__Exercise materials__
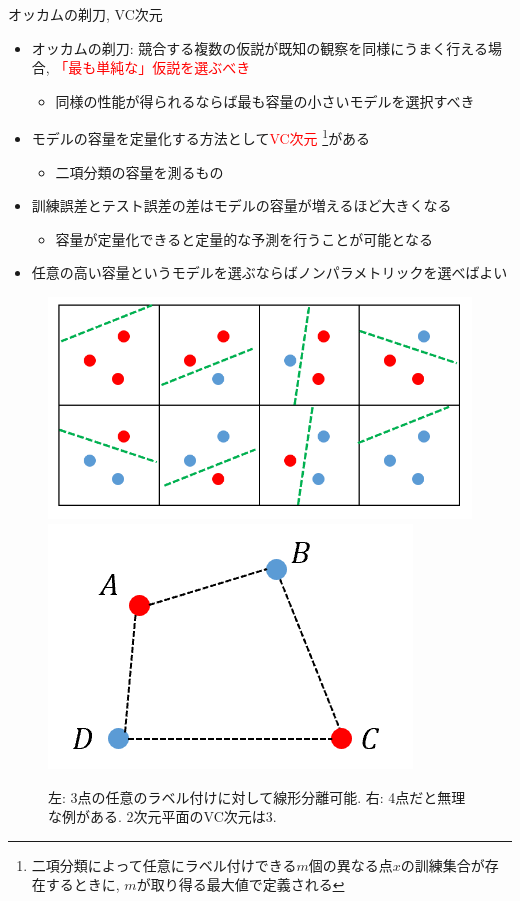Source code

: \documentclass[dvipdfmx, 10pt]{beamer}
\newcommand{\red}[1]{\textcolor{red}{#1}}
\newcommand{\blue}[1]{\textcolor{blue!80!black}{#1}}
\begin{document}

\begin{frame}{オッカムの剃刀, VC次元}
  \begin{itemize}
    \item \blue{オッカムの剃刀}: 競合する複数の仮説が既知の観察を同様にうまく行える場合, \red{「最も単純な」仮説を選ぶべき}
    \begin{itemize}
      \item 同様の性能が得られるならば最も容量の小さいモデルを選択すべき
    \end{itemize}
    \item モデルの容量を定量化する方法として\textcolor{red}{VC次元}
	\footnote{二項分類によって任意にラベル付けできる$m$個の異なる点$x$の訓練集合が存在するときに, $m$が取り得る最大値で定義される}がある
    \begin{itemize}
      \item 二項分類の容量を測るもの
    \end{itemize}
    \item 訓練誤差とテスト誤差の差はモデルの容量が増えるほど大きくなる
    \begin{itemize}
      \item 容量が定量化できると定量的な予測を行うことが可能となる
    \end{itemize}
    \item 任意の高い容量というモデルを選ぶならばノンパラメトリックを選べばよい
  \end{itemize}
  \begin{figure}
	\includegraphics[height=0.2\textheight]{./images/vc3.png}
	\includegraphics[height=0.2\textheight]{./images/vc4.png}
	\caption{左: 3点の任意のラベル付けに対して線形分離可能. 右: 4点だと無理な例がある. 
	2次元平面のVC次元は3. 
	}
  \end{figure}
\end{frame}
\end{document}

* * *

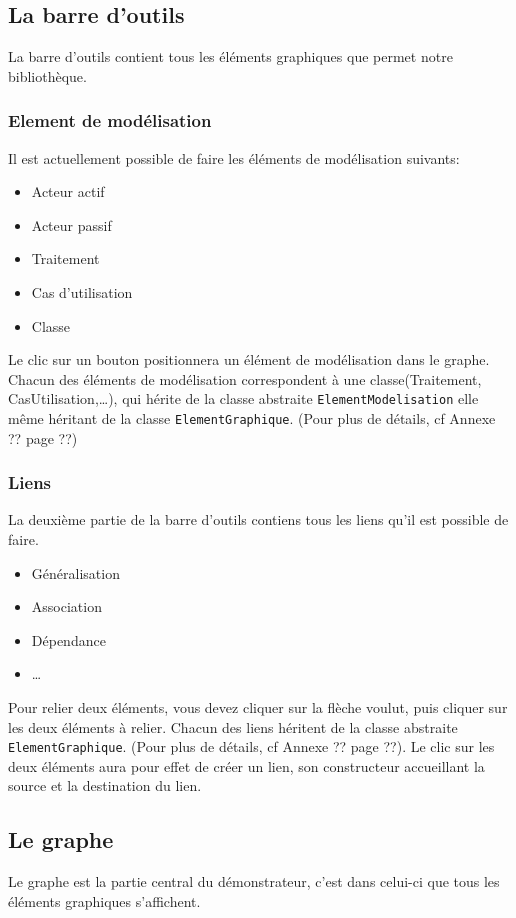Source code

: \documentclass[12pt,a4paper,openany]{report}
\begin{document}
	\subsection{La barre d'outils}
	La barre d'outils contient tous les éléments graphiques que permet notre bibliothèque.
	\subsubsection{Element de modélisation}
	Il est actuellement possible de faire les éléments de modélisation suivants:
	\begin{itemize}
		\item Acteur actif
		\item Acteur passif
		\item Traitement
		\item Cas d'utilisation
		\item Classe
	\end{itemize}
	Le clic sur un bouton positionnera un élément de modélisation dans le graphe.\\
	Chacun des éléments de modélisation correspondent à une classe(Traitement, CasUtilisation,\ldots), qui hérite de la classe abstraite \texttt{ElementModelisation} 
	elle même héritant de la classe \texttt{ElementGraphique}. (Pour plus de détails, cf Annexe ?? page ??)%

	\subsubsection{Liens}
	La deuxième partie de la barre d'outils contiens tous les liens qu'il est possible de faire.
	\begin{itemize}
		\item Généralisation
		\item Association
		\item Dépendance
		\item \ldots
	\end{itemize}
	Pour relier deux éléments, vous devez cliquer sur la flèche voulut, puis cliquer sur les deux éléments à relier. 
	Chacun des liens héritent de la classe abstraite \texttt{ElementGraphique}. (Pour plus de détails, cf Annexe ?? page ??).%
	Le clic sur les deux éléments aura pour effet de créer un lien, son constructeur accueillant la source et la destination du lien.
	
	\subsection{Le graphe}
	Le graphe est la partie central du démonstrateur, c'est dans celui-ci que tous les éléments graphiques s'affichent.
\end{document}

__What is needed__
Each line in the material above that mentions the word "newcommand" must be copied.

__Exercise result__
\newcommand{\red}[1]{\textcolor{red}{#1}}
\newcommand{\blue}[1]{\textcolor{blue!80!black}{#1}}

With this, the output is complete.